10 seconds after the error, the consumer stops fetching every partition of the topic, with these two event logs happening for each partition:

{ severity: 7, fac: 'FETCH' } [thrd:BROKER_IP:9092/0]: BROKER_IP:9092/0: Topic TOPIC_NAME [3] in state active at offset 39611 (10/10 msgs, 0/40960 kb queued, opv 6) is not fetchable: queued.min.messages exceeded

{ severity: 7, fac: 'FETCHADD' } [thrd:BROKER_IP:9092/0]: BROKER_IP:9092/0: Removed TOPIC_NAME [3] from fetch list (0 entries, opv 6)

This happens at a time when no new messages are available (partitions with infrequent messages that appear at set times in this test environment), and the 'data' listener function does not receive any message, so it is not clear to us why the queue would be full.

Probably linked to #182.

Environment Information

OS: Debian Stretch
Node Version: 8.11.0
node-rdkafka version: 2.4.2

Consumer configuration
'api.version.request': true, 'message.max.bytes': 150 * 1024 * 1024, // 150 MB 'receive.message.max.bytes': messageMaxBytes * 1.3, // Logging 'log.connection.close': true, 'statistics.interval.ms': 1000, // Consumer-specific rdkafka settings 'group.id': group_id, 'auto.commit.interval.ms': 2000, 'enable.auto.commit': true, 'enable.auto.offset.store': true, 'enable.partition.eof': false, 'fetch.wait.max.ms': 100, 'fetch.min.bytes': 1, 'fetch.message.max.bytes': 20 * 1024 * 1024, // 20 MB 'fetch.error.backoff.ms': 0, 'heartbeat.interval.ms': 1000, 'queued.min.messages': 10, 'queued.max.messages.kbytes': Math.floor(40 * 1024), // 40 MB 'session.timeout.ms': 7000,

stale

Source

Giska

👍24

Most helpful comment

@webmakersteve just pinging here too, since this issue is tracked in multiple issues, and on my opinion it's pretty critical, since the recovery for this problem, in prod environments is not easy.

carlessistare on 11 Apr 2019

👍9

All 14 comments

Same behaviour and same error of "broker transport failure". Consumer stops and we can see the lag of a topic caused by that. We have to restart the whole thing

bobzsj87 on 20 Mar 2019

👍7

carlessistare on 11 Apr 2019

👍9

@webmakersteve +1
This issue has been popping up on our prod environment since we started using this connector.
Most of the time connector recovers, but every once in a while it becomes unresponsive.
So each day, we have at least one consumer stopping at random time of the day.

ivan83 on 12 Apr 2019

👍3

@carlessistare IMHO there is a bug in librdkafka. My observations told me that the thread stops consume inside the library. Indirect sign of this is a "solving" issue #222

mvtm-dn on 15 Apr 2019

👍4

Same issue at our side. Has anybody got a working solution for this? This is extremely critical now for our project.

smaheshw on 24 Apr 2019

👍3

We are also facing the same issue, Is there any fix for it?

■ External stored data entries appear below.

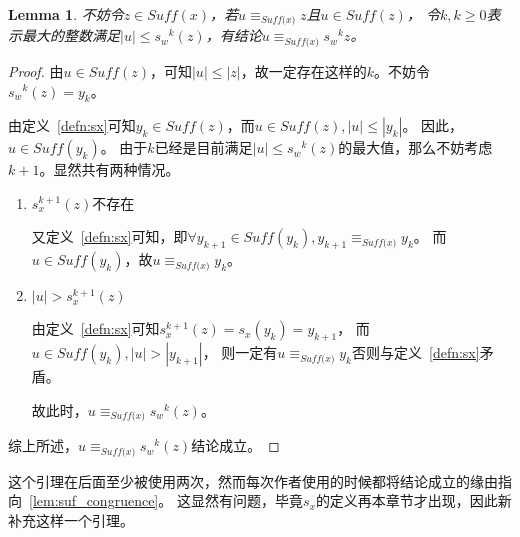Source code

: \documentclass[UTF8]{ctexart}
\newtheorem{lem}[thm]{Lemma}
\theoremstyle{definition}
\theoremstyle{remark}
\numberwithin{equation}{subsection}
\newcommand{\equsuf}[1][x]{\equiv_{\textit{Suff(#1)}}}
\newcommand{\Suff}{\textit{Suff}}
\begin{document}
	\begin{lem}
	\label{lem:sx_k_equsuf_u}
		不妨令$z \in \Suff(x)$，若$u \equsuf z$且$u \in \Suff(z)$，
		令$k, k \ge 0$表示最大的整数满足$|u| \le {s_w}^k(z)$，有结论$u \equsuf {s_w}^k{z}$。
	\end{lem}
	\begin{proof}
		由$u \in \Suff(z)$，可知$|u| \le |z|$，故一定存在这样的$k$。不妨令${s_w}^k(z) = y_k$。
		
		由定义~\ref{defn:sx}可知$y_k \in \Suff(z)$，而$u \in \Suff(z), |u| \le |y_k|$。
		因此，$u \in \Suff(y_k)$。
		由于$k$已经是目前满足$|u| \le {s_w}^k(z)$的最大值，那么不妨考虑$k+1$。显然共有两种情况。
		\begin{enumerate}[(1)]
			\item $s_x^{k+1}(z)$不存在
			
			又定义~\ref{defn:sx}可知，即$\forall y_{k+1} \in \Suff(y_k), y_{k+1} \equsuf[x] y_k$。
			而$u \in \Suff(y_k)$，故$u \equsuf[x] y_k$。
			
			\item $|u| > s_x^{k+1}(z)$
			
			由定义~\ref{defn:sx}可知$s_x^{k+1}(z) = s_x(y_k) = y_{k+1}$，
			而$u \in \Suff(y_k), |u| > |y_{k+1}|$，
			则一定有$u \equsuf[x] y_k$否则与定义~\ref{defn:sx}矛盾。
			
			故此时，$u \equsuf[x] {s_w}^k(z)$。
			
		\end{enumerate}
		综上所述，$u \equsuf[x] {s_w}^k(z)$结论成立。
	\end{proof}
	这个引理在后面至少被使用两次，然而每次作者使用的时候都将结论成立的缘由指向~\ref{lem:suf_congruence}。
	这显然有问题，毕竟$s_x$的定义再本章节才出现，因此新补充这样一个引理。
	
\end{document}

aakashkharche04 on 9 May 2019

I'm also facing the same issue. This is a critical issue which has to be fixed. Is there a working solution?

RaajBadra on 11 May 2019

Hello, Is there any update about this issue? or a possible workaround?

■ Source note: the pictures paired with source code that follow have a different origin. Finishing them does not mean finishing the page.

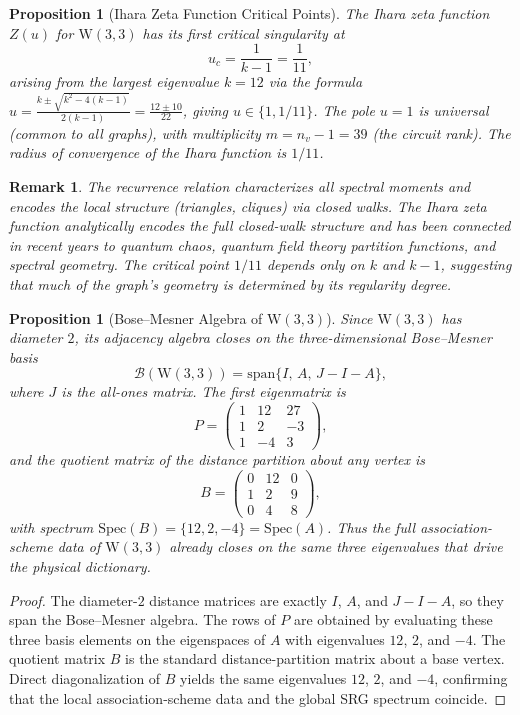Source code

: \documentclass[12pt,a4paper]{article}
\newtheorem{proposition}[theorem]{Proposition}
\newtheorem{remark}[theorem]{Remark}
\newcommand{\W}{\mathrm{W}(3,3)}
\newcommand{\nv}{n_{\!v}}
\begin{document}
\begin{proposition}[Ihara Zeta Function Critical Points]
\label{prop:ihara}
The Ihara zeta function $Z(u)$ for $\W$ has its first critical singularity at
\[
  u_c = \frac{1}{k-1} = \frac{1}{11},
\]
arising from the largest eigenvalue $k=12$ via the formula
$u = \frac{k \pm \sqrt{k^2-4(k-1)}}{2(k-1)} = \frac{12 \pm 10}{22}$,
giving $u \in \{1, 1/11\}$. The pole $u=1$ is universal (common to all graphs),
with multiplicity $m=\nv-1=39$ (the circuit rank). The radius of convergence
of the Ihara function is $1/11$.
\end{proposition}

\begin{remark}
The recurrence relation characterizes all spectral moments and encodes
the local structure (triangles, cliques) via closed walks. The Ihara zeta function
analytically encodes the full closed-walk structure and has been connected
in recent years to quantum chaos, quantum field theory partition functions,
and spectral geometry. The critical point $1/11$ depends only on
$k$ and $k-1$, suggesting that much of the graph's geometry is determined
by its regularity degree.
\end{remark}

\begin{proposition}[Bose--Mesner Algebra of $\W$]\label{prop:bose-mesner}
Since $\W$ has diameter $2$, its adjacency algebra closes on the
three-dimensional Bose--Mesner basis
\[
  \mathcal{B}(\W) = \mathrm{span}\{I,\,A,\,J-I-A\},
\]
where $J$ is the all-ones matrix. The first eigenmatrix is
\[
  P =
  \begin{pmatrix}
    1 & 12 & 27 \\
    1 & 2  & -3 \\
    1 & -4 & 3
  \end{pmatrix},
\]
and the quotient matrix of the distance partition about any vertex is
\[
  B =
  \begin{pmatrix}
    0 & 12 & 0 \\
    1 & 2  & 9 \\
    0 & 4  & 8
  \end{pmatrix},
\]
with spectrum $\mathrm{Spec}(B)=\{12,2,-4\}=\mathrm{Spec}(A)$.
Thus the full association-scheme data of $\W$ already closes on the
same three eigenvalues that drive the physical dictionary.
\end{proposition}

\begin{proof}
The diameter-$2$ distance matrices are exactly $I$, $A$, and $J-I-A$,
so they span the Bose--Mesner algebra. The rows of $P$ are obtained by
evaluating these three basis elements on the eigenspaces of $A$ with
eigenvalues $12$, $2$, and $-4$. The quotient matrix $B$ is the standard
distance-partition matrix about a base vertex. Direct diagonalization of
$B$ yields the same eigenvalues $12$, $2$, and $-4$, confirming that the
local association-scheme data and the global SRG spectrum coincide.
\end{proof}
\end{document}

danielAnguloG on 16 Jul 2019

We are also facing the same issue. Should we go for non-flow mode for the time being till the fix is available

cravi24 on 5 Aug 2019

Is there any progress for it?

NeoyeElf on 22 Aug 2019

Check the librdkafka release notes, might be time to upgrade the librdkafka provided by node-rdkafka.
https://github.com/edenhill/librdkafka/releases

edenhill on 22 Aug 2019

Had same issue, first added every N minutes restart to my app, then switched to other lib, which is quite good for consuming messages, for producing is slow. Here I compared them

funduck on 28 Aug 2019

👍2

This issue has been automatically marked as stale because it has not had recent activity. It will be closed if no further activity occurs.

stale[bot] on 26 Nov 2019

We are noticing a similar issue. It seems like an update to the version of librdkafka that is used by this module might be worth a try. Is there anything the community can do to help move that along?